In the interest of variety, I thought it might do us all some good to forgo the usual inspiration post this week and talk instead about the writing process. Now I don’t pretend to be any kind of expert on writing fiction – I don’t think anyone is. Creative writing is a wild horse without a master, and I don’t see it being tamed anytime soon. That being said, there are certain tricks of the trade that I’ve employed over the years that have served me well and I thought I would pass some of them along.
Let’s start with what I think is one of the most important aspects of a story: building a character.
Tip #1: Don’t Think of Them as a Character
The worst thing you can do for the development of a new character, any new character, is to think of them as a fictional being. They are, and should be, so much more than that. If you sit down and start creating a character with the thought This is the comic relief character, or She’ll be the popular girl character, or especially They’re not real, so I can do whatever I want!, you are almost certain to fail.

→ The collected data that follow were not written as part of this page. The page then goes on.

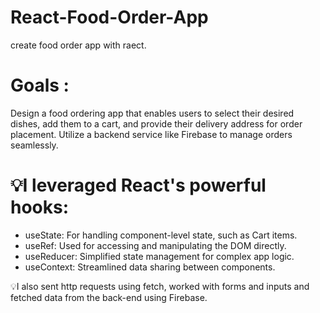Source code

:# React-Food-Order-App
create food order app with raect.

# Goals :
Design a food ordering app that enables users to select their desired dishes, add them to a cart, and provide their delivery address for order placement. Utilize a backend service like Firebase to manage orders seamlessly.

# 💡I leveraged React's powerful hooks:
- useState: For handling component-level state, such as Cart items.
- useRef: Used for accessing and manipulating the DOM directly.
- useReducer: Simplified state management for complex app logic.
- useContext: Streamlined data sharing between components.

💡I also sent http requests using fetch, worked with forms and inputs and fetched data from the back-end using Firebase.
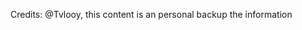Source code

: 
Credits: @Tvlooy, this content is an personal backup the information
<script src="https://gist.github.com/tvlooy/fd6bc5a77bc03f4d419f395dfcf4f038.js"></script>

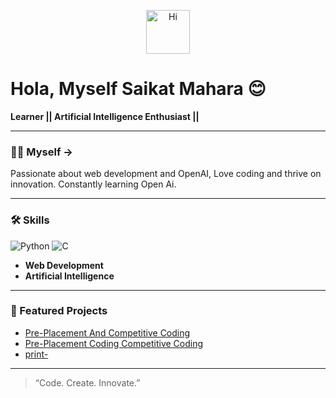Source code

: <p align="center">
  <img src="https://media.giphy.com/media/hvRJCLFzcasrR4ia7z/giphy.gif" alt="Hi" width="70"/>
</p>

# Hola, Myself Saikat Mahara 😊

**Learner || Artificial Intelligence Enthusiast ||**

---

### 😶‍🌫️ Myself ->

Passionate about web development and OpenAI, Love coding and thrive on innovation. Constantly learning Open Ai.

---

### 🛠️ Skills

<p align="left">
  <img src="https://img.shields.io/badge/Python-3776AB?style=for-the-badge&logo=python&logoColor=white" alt="Python"/>
  <img src="https://img.shields.io/badge/C-00599C?style=for-the-badge&logo=c&logoColor=white" alt="C"/>
</p>

- **Web Development**
- **Artificial Intelligence**

---

### 🌟 Featured Projects

- [Pre-Placement And Competitive Coding](https://github.com/SaikatxAlpha/Pre-Placement-And-Competitive-Coding)
- [Pre-Placement Coding Competitive Coding](https://github.com/SaikatxAlpha/Pre-Placement-Coding-Competitive-Coding-)
- [print-](https://github.com/SaikatxAlpha/print-)

---

> “Code. Create. Innovate.”

<!--
If you'd like to connect, feel free to share your social links!
-->
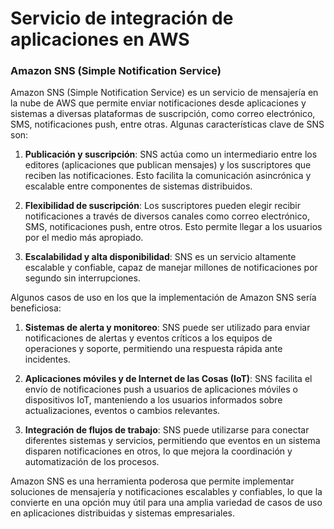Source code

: # Servicio de integración de aplicaciones en AWS

### Amazon  SNS (Simple Notification Service)


Amazon SNS (Simple Notification Service) es un servicio de mensajería en la nube de AWS que permite enviar notificaciones desde aplicaciones y sistemas a diversas plataformas de suscripción, como correo electrónico, SMS, notificaciones push, entre otras. Algunas características clave de SNS son:

1. **Publicación y suscripción**: SNS actúa como un intermediario entre los editores (aplicaciones que publican mensajes) y los suscriptores que reciben las notificaciones. Esto facilita la comunicación asincrónica y escalable entre componentes de sistemas distribuidos.

2. **Flexibilidad de suscripción**: Los suscriptores pueden elegir recibir notificaciones a través de diversos canales como correo electrónico, SMS, notificaciones push, entre otros. Esto permite llegar a los usuarios por el medio más apropiado.

3. **Escalabilidad y alta disponibilidad**: SNS es un servicio altamente escalable y confiable, capaz de manejar millones de notificaciones por segundo sin interrupciones.

Algunos casos de uso en los que la implementación de Amazon SNS sería beneficiosa:

1. **Sistemas de alerta y monitoreo**: SNS puede ser utilizado para enviar notificaciones de alertas y eventos críticos a los equipos de operaciones y soporte, permitiendo una respuesta rápida ante incidentes.

2. **Aplicaciones móviles y de Internet de las Cosas (IoT)**: SNS facilita el envío de notificaciones push a usuarios de aplicaciones móviles o dispositivos IoT, manteniendo a los usuarios informados sobre actualizaciones, eventos o cambios relevantes.

3. **Integración de flujos de trabajo**: SNS puede utilizarse para conectar diferentes sistemas y servicios, permitiendo que eventos en un sistema disparen notificaciones en otros, lo que mejora la coordinación y automatización de los procesos.

Amazon SNS es una herramienta poderosa que permite implementar soluciones de mensajería y notificaciones escalables y confiables, lo que la convierte en una opción muy útil para una amplia variedad de casos de uso en aplicaciones distribuidas y sistemas empresariales.




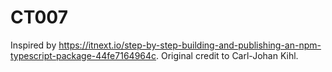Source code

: # CT007

Inspired by https://itnext.io/step-by-step-building-and-publishing-an-npm-typescript-package-44fe7164964c. Original credit to Carl-Johan Kihl.
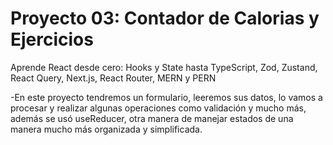 # Proyecto 03: Contador de Calorias y Ejercicios 

Aprende React desde cero: Hooks y State hasta TypeScript, Zod, Zustand, React Query, Next.js, React Router, MERN y PERN

-En este proyecto tendremos un formulario, leeremos sus datos, lo vamos a procesar y realizar algunas operaciones como validación y mucho más, además se usó useReducer, otra manera de manejar estados de una manera mucho más organizada y simplificada.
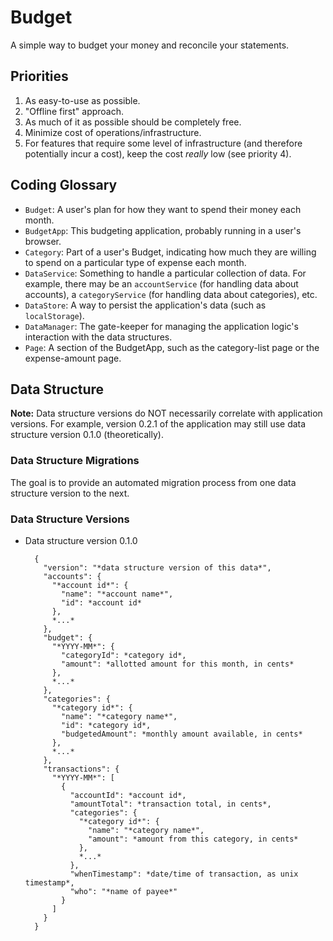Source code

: # Budget
A simple way to budget your money and reconcile your statements.

## Priorities

1. As easy-to-use as possible.
2. "Offline first" approach.
3. As much of it as possible should be completely free.
4. Minimize cost of operations/infrastructure.
5. For features that require some level of infrastructure (and therefore
   potentially incur a cost), keep the cost _really_ low (see priority 4).

## Coding Glossary

- `Budget`: A user's plan for how they want to spend their money each month.
- `BudgetApp`: This budgeting application, probably running in a user's browser.
- `Category`: Part of a user's Budget, indicating how much they are willing to
  spend on a particular type of expense each month.
- `DataService`: Something to handle a particular collection of data. For
  example, there may be an `accountService` (for handling data about accounts),
  a `categoryService` (for handling data about categories), etc.
- `DataStore`: A way to persist the application's data (such as `localStorage`).
- `DataManager`: The gate-keeper for managing the application logic's
  interaction with the data structures.
- `Page`: A section of the BudgetApp, such as the category-list page or the
  expense-amount page.

## Data Structure

**Note:** Data structure versions do NOT necessarily correlate with application
versions. For example, version 0.2.1 of the application may still use data
structure version 0.1.0 (theoretically).

### Data Structure Migrations

The goal is to provide an automated migration process from one data structure
version to the next.

### Data Structure Versions

- Data structure version 0.1.0

        {
          "version": "*data structure version of this data*",
          "accounts": {
            "*account id*": {
              "name": "*account name*",
              "id": *account id*
            },
            *...*
          },
          "budget": {
            "*YYYY-MM*": {
              "categoryId": *category id*,
              "amount": *allotted amount for this month, in cents*
            },
            *...*
          },
          "categories": {
            "*category id*": {
              "name": "*category name*",
              "id": *category id*,
              "budgetedAmount": *monthly amount available, in cents*
            },
            *...*
          },
          "transactions": {
            "*YYYY-MM*": [
              {
                "accountId": *account id*,
                "amountTotal": *transaction total, in cents*,
                "categories": {
                  "*category id*": {
                    "name": "*category name*",
                    "amount": *amount from this category, in cents*
                  },
                  *...*
                },
                "whenTimestamp": *date/time of transaction, as unix timestamp*,
                "who": "*name of payee*"
              }
            ]
          }
        }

Never write to an archetype. If you’re creating a character to check off a box, that’s a bad start as it is. Every character, even if they do end up filling an archetypal role in your story, needs to be much more than just an archetype. Archetypes are flat; they have to be. No character, major or minor, should be flat. Maybe she ends up being the popular girl, but she sneaks away from every campus party to go LARPing or something. Maybe she’s popular but doesn’t realize it. Maybe she’s a popular girl who wants to be a popular guy.

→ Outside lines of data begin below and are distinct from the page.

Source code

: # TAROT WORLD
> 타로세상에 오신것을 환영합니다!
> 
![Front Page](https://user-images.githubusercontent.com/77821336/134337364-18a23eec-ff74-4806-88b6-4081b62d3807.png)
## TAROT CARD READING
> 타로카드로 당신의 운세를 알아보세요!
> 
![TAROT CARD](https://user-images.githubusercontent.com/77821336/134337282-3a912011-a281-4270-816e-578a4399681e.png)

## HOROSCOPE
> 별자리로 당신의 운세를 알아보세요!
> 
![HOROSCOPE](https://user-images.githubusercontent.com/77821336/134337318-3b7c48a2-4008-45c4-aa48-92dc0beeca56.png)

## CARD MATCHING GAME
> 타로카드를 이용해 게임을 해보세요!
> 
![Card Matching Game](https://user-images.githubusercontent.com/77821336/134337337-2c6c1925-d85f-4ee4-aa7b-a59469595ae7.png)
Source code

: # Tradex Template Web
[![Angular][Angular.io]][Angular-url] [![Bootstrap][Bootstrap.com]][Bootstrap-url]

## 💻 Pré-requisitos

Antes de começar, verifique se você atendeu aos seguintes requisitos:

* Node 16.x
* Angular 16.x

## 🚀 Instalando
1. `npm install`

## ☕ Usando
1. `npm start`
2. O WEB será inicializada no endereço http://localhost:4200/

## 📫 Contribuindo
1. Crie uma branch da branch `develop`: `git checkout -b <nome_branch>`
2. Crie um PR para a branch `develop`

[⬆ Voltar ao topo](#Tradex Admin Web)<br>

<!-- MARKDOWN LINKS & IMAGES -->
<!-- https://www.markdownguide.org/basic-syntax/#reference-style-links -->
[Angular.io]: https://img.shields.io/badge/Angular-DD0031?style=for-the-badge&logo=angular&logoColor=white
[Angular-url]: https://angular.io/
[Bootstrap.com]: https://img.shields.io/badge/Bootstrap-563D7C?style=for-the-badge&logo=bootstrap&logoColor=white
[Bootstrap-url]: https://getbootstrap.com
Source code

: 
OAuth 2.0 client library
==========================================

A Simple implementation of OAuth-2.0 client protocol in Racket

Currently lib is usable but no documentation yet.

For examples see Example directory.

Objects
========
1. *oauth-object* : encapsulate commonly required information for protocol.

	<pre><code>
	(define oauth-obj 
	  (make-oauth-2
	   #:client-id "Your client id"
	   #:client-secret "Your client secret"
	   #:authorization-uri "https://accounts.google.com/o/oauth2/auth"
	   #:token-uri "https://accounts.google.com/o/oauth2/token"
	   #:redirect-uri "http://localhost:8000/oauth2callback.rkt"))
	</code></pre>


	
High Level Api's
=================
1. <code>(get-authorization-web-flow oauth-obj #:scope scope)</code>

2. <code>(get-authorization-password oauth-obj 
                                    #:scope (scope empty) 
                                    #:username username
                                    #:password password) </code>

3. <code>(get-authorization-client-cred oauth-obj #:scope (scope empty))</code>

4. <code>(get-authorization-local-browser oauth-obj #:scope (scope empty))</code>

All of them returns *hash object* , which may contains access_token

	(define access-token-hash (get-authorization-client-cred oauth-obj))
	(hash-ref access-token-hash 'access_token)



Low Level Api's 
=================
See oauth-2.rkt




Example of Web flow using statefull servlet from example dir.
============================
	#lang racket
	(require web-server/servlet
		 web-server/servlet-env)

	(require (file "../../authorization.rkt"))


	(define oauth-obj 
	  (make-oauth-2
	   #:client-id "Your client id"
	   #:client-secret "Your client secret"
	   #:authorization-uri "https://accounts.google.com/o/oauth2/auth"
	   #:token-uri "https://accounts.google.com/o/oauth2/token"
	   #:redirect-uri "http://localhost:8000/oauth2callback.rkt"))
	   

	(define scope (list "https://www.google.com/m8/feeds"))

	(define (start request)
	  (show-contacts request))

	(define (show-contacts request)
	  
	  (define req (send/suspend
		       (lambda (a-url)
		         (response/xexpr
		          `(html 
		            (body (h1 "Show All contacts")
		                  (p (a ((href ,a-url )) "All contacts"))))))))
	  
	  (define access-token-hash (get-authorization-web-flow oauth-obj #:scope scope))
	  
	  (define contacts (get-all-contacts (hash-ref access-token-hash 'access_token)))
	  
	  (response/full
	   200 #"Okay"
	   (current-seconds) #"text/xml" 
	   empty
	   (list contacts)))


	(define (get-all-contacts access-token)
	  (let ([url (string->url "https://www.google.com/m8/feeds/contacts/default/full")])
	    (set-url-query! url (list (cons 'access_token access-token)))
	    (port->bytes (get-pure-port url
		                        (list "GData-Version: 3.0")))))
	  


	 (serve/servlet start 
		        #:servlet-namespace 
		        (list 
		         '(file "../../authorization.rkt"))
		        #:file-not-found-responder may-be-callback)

Why does your character have to be round and not flat? Because even if you know they’re fictional, the audience is supposed to believe they’re real. Real people are round. Fiction writing, like the theater, rests a lot on the principle of “suspension of disbelief”. What this means is that your audience goes into the experience of reading or watching your work with the knowledge that it’s not real; but they are going to willfully pretend that it is real, if only for a few hours. Anything that threatens to pop that bubble of suspension of disbelief is dangerous. If the audience hasn’t been convinced that a plot twist is supported, or a character would make a certain decision, then they’re forced out of the illusionary world you’ve worked so hard to create.
Just because characters aren’t real people, or may exist in settings that aren’t real, doesn’t mean they can act any which way. They must be consistent to themselves and the environment they exist in. It doesn’t make sense for the character who’s been nurturing sick dragons back to health to have no problem torturing songbirds. Real people aren’t that contradictory. No character will always be sweet, or nice, or good though, either because, hey, real people aren’t that consistent all the time. The lady who helps her neighbor clean up after kids egged his house might have been out egging houses herself the week before.
They key here is to listen to the characters. Now, if your fictional characters are literally talking to you, you might want to see somebody about that. But as you’re writing, you’ll come to certain points where you have to make a decision about what a certain character should do. Should Captain Reptar fire on the listing ship because it represents a potential threat or should he go on board to assure no one is still alive? If one choice isn’t more obvious to you than the other, try writing out both scenes. I can almost guarantee you that one will feel more natural, more right, to you and to the character than the other. It’s no crime not to know right away either – sometimes our characters can surprise us! In fact, I think that’s where some of the best moments in writing come from; when our characters start to take on a life of their own and make decisions that shock even us.